Across these entries, count the lines holding the string "NMOR"; the number is the whole answer.

Data items
.....

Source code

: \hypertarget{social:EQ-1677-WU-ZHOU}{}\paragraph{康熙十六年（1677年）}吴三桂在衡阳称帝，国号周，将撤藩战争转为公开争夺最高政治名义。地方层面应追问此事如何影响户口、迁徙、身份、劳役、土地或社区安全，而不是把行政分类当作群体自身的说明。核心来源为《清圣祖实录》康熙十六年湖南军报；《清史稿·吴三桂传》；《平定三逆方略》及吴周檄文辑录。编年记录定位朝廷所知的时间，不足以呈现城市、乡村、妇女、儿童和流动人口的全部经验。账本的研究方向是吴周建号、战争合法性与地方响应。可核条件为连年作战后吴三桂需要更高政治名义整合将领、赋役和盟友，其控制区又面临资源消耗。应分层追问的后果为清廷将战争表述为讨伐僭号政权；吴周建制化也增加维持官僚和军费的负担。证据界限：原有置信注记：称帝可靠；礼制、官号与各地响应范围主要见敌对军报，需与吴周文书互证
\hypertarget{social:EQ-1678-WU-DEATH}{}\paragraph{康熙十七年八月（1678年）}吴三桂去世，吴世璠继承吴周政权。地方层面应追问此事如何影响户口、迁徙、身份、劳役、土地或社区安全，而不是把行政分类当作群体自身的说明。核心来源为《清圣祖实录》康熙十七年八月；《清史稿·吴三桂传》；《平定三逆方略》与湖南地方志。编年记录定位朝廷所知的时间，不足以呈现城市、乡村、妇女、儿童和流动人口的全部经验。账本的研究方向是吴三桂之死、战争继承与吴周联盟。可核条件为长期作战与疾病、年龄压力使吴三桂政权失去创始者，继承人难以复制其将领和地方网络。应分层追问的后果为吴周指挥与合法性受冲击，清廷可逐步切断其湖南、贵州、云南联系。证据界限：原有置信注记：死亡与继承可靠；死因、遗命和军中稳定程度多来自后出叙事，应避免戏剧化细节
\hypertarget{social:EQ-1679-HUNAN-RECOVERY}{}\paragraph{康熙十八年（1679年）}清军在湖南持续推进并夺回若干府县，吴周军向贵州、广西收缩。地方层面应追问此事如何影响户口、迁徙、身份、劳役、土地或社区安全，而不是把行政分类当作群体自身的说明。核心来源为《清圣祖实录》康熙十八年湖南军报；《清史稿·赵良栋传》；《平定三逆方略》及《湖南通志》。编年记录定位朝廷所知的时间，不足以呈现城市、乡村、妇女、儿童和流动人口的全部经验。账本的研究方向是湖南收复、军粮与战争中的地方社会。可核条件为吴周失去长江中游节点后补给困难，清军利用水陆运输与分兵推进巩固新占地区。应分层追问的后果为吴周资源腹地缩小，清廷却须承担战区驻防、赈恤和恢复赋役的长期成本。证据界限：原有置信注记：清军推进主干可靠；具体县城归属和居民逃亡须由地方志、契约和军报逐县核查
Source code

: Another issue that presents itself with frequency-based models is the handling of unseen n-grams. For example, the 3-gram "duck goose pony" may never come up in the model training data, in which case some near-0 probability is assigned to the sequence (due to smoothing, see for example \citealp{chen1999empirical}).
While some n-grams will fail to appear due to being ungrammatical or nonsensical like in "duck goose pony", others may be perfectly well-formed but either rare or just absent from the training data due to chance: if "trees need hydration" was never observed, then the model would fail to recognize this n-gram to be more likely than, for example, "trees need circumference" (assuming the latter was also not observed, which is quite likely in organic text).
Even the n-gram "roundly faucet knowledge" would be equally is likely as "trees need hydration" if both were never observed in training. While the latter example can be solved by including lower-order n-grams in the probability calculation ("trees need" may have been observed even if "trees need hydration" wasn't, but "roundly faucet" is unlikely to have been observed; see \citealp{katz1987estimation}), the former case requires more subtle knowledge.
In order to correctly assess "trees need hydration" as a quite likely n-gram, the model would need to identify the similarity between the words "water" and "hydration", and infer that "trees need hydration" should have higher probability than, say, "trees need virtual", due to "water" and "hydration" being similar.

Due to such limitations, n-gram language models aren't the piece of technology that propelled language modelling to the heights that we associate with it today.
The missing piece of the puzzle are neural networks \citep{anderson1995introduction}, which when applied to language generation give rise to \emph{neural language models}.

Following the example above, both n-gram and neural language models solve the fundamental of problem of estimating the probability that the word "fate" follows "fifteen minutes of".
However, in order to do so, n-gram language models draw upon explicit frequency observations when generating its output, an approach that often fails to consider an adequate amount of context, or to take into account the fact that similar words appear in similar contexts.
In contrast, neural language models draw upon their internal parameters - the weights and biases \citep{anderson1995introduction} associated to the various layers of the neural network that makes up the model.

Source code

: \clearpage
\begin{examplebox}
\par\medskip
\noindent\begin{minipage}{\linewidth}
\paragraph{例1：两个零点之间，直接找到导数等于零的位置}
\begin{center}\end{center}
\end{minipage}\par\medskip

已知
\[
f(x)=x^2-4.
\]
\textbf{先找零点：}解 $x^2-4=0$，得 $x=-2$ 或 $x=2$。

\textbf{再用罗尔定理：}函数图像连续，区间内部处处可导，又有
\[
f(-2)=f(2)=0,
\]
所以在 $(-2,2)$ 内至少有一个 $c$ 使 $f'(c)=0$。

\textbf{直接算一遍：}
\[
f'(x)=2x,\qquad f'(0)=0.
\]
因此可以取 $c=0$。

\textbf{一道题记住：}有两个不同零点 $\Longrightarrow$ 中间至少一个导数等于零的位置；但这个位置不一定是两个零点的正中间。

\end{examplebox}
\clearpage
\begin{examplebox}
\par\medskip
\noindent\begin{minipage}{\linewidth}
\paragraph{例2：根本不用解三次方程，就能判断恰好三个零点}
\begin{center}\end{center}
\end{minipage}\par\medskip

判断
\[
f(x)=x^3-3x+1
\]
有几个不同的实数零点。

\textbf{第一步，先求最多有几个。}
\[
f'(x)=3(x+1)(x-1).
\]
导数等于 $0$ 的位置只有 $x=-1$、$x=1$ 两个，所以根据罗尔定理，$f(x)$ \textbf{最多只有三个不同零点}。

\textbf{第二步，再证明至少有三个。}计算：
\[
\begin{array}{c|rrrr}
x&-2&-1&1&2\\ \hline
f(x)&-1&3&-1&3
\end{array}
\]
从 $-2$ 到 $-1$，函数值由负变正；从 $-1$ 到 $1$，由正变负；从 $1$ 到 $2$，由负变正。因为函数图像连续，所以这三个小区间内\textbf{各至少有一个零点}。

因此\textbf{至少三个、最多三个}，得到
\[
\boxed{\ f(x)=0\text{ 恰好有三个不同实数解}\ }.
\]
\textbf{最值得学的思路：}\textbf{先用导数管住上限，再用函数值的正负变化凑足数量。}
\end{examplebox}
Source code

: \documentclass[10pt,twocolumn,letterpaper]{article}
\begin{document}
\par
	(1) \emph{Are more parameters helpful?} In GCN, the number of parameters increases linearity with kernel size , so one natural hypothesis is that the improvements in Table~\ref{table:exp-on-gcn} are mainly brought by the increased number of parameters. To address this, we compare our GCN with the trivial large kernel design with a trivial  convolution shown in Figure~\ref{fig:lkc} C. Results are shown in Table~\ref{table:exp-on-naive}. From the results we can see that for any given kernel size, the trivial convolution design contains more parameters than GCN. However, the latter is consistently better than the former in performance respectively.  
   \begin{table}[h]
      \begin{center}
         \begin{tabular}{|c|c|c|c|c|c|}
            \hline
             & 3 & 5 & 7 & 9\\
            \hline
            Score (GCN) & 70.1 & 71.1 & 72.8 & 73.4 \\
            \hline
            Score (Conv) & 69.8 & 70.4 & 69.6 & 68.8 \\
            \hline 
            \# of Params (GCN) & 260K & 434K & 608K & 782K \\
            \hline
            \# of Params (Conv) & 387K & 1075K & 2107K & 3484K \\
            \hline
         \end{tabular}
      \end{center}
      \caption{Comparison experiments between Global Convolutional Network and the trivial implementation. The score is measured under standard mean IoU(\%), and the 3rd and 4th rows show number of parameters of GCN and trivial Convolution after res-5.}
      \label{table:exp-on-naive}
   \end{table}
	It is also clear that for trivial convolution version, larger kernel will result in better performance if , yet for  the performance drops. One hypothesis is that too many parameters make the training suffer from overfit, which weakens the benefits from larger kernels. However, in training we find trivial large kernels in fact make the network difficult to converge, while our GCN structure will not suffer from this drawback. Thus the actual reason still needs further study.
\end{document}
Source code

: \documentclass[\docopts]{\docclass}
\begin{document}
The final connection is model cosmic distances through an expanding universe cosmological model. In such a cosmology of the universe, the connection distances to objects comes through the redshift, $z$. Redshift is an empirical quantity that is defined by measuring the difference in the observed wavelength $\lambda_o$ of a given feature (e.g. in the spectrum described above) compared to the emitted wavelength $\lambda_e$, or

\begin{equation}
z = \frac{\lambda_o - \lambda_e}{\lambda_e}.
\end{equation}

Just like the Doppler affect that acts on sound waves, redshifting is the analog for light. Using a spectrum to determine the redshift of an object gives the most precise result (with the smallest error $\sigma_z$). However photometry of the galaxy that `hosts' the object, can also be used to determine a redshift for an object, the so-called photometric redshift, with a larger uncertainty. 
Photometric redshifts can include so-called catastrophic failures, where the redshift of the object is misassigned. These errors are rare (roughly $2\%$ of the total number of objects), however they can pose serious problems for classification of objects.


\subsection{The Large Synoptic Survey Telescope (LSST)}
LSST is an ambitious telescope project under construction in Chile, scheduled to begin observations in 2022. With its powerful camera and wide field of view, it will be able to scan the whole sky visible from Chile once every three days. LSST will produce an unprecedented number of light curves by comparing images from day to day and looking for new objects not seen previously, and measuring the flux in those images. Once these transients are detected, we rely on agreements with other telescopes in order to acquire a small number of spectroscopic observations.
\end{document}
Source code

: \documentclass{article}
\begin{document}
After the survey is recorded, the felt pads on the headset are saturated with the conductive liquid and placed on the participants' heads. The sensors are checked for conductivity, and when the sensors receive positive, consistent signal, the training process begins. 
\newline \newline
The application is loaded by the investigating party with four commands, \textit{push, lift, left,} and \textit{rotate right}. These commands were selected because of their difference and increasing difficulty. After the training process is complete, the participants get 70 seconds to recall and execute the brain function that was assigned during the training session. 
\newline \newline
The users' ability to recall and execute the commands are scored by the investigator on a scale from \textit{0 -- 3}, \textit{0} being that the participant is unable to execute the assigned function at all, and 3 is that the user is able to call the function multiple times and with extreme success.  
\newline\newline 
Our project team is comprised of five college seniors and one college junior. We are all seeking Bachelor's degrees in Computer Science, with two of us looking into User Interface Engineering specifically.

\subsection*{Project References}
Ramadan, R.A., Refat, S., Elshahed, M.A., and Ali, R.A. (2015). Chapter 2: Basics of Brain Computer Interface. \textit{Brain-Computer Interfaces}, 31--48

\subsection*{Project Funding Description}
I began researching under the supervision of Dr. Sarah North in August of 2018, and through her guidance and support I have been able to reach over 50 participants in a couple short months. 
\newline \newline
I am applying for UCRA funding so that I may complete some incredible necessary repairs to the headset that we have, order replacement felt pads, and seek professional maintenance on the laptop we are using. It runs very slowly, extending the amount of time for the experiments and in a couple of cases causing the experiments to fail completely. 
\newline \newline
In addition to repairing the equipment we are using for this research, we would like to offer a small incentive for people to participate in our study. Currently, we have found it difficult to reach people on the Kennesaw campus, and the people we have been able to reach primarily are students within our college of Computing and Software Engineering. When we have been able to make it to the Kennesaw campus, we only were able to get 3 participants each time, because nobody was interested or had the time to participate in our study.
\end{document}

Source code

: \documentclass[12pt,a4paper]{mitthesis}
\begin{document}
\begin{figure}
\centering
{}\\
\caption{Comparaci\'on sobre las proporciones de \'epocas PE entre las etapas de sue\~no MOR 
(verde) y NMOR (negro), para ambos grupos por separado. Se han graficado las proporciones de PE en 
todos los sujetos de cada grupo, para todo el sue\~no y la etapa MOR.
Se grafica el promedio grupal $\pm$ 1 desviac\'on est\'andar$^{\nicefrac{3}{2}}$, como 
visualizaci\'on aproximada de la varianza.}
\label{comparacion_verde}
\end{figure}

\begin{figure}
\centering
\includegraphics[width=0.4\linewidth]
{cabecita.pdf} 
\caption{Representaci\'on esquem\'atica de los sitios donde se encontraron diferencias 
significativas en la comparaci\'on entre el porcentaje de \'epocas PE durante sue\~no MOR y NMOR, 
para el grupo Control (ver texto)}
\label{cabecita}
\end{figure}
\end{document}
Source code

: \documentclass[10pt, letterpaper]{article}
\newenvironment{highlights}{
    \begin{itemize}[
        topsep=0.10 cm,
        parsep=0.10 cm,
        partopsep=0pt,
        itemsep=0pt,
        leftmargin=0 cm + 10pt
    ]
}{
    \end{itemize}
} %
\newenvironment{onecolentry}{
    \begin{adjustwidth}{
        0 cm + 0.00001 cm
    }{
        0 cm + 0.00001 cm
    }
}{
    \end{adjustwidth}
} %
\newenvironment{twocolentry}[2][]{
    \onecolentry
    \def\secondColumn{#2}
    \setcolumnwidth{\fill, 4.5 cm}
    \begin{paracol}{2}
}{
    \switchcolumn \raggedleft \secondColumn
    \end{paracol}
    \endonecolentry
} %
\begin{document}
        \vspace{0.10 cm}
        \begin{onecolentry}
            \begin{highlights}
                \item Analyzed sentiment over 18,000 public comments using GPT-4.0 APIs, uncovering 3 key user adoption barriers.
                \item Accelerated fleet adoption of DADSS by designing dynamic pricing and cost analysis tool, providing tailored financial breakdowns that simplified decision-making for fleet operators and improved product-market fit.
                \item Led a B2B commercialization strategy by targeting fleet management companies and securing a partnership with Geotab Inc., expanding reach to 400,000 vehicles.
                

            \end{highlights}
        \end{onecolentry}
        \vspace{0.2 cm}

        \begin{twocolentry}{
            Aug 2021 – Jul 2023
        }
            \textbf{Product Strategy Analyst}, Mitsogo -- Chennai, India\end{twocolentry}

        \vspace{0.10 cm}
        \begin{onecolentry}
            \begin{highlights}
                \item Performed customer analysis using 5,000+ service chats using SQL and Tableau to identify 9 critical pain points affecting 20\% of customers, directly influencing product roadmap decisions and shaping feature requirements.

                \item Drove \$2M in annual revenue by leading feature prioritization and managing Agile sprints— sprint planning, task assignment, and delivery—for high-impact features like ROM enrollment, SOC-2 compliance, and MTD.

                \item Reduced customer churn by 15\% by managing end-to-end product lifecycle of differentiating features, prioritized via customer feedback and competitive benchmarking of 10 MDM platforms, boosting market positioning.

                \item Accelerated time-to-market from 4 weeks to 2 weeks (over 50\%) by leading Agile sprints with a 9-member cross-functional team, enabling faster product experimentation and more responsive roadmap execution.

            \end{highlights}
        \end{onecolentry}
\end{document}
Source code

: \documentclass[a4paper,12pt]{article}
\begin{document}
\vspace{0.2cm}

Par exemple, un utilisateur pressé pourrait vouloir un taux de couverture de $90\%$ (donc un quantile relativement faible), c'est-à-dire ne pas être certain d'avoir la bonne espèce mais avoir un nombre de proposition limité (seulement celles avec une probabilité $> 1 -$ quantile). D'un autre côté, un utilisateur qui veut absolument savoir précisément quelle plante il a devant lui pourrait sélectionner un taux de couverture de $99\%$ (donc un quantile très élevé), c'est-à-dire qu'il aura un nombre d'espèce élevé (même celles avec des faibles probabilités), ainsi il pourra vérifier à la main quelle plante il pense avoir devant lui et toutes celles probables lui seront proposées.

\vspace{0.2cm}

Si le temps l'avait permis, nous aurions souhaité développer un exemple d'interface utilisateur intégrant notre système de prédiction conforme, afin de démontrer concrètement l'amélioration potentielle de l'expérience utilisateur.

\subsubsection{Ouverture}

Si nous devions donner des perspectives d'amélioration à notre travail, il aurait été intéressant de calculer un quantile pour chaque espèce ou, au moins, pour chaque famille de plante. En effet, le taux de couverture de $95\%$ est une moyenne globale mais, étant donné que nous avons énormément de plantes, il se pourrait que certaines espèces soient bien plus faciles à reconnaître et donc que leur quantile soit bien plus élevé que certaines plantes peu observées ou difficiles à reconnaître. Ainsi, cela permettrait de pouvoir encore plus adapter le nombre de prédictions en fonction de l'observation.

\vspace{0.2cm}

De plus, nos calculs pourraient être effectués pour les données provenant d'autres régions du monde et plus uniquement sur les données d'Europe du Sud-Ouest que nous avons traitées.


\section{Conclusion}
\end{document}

.....

ANSWER SPACE ::
2